The Supreme Court’s decision in Birmingham City Council v Abdulla is a significant development in equal pay law, opening the way for many cases which would previously been time barred. The time limit for bringing equal pay claims in the employment tribunal is six months, and unlike other types of discrimination claims, there is no scope in the tribunal rules for an employment tribunal to allow out of time claims on the ground that is just and equitable to do so. However, the mechanism used to implement the right to equal pay is to imply an equality clause into every employment contract – and of course the ordinary courts have jurisdiction to hear claims for breach of contract – for which the limitation period is six years not six months.

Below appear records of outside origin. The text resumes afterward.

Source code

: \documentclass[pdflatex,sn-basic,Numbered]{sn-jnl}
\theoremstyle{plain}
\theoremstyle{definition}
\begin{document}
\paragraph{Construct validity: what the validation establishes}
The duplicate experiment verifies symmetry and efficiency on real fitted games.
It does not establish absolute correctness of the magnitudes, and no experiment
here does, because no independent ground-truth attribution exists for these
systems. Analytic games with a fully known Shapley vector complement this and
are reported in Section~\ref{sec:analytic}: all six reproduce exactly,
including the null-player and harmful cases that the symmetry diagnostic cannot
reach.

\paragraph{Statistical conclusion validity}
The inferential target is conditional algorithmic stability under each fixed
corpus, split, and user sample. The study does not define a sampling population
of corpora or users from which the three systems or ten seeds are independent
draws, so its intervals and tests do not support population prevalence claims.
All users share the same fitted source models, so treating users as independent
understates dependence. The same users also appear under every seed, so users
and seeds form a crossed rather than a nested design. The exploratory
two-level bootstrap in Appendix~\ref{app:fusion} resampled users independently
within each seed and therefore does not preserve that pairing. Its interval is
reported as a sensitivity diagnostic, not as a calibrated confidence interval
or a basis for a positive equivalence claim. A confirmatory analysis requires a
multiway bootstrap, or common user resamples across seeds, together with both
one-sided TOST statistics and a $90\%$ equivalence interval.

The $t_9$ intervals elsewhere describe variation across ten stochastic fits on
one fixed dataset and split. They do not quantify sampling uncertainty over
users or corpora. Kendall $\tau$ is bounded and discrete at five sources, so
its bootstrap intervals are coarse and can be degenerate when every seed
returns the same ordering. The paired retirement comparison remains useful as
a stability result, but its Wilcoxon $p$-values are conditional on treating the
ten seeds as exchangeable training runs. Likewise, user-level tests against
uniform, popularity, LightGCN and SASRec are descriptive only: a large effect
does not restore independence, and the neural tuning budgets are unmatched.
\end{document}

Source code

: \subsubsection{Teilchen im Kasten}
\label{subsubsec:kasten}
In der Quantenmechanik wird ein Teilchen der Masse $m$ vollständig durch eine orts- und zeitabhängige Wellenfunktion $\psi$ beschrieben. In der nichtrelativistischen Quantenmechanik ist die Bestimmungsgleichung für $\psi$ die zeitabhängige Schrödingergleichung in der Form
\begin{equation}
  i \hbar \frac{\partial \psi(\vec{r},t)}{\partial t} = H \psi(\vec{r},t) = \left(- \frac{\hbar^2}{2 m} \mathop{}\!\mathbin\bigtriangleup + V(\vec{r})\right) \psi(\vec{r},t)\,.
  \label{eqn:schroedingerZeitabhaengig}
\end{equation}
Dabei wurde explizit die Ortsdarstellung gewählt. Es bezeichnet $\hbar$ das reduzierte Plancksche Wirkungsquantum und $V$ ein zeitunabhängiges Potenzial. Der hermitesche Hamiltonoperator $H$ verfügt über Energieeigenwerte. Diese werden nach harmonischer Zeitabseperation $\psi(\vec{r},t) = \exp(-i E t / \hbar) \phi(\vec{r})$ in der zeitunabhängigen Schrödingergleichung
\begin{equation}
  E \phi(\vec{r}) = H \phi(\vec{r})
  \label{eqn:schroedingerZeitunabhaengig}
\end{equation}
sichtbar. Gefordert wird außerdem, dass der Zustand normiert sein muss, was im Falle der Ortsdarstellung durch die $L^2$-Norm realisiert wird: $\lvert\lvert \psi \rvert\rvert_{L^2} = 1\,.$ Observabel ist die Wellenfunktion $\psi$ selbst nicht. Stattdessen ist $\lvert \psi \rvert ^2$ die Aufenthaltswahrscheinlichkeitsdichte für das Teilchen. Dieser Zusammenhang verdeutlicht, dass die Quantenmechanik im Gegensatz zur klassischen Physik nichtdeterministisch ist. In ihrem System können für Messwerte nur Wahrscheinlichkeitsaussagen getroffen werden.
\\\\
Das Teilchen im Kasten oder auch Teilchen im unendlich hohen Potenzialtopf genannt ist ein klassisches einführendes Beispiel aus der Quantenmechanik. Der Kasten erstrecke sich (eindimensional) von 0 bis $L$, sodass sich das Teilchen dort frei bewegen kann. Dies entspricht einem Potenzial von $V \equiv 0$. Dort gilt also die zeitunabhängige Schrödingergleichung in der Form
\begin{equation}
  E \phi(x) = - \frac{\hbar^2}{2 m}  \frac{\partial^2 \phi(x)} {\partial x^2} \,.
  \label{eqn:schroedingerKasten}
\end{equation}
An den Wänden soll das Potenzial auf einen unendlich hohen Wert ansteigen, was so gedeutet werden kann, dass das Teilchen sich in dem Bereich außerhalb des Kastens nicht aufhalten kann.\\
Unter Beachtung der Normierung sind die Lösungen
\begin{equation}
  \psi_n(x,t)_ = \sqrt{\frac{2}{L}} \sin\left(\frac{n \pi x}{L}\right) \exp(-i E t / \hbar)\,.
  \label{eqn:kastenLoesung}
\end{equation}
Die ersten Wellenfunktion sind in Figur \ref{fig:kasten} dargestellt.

This is the route 175 claimants whose claims were time barred in the employment tribunal successfully took in this case. The respondent, Birmingham City Council, asked for their claims to be struck out under a power allowing the court to strike out claims if they can “more conveniently” disposed of by an employment tribunal. This argument failed, with the majority in the Supreme Court taking the view that as Parliament had provided for these claims to be brought in the High Court, the general limitation period should apply. The majority made it clear that a dim view would be taken of claimants who deliberately dilly-dallied in order to go straight to the High Court instead of bringing their claims in the employment tribunal.
Birmingham City Council has subsequently announced that it is going to have cut services and borrow £325m to cover the estimated resulting bill of £757m.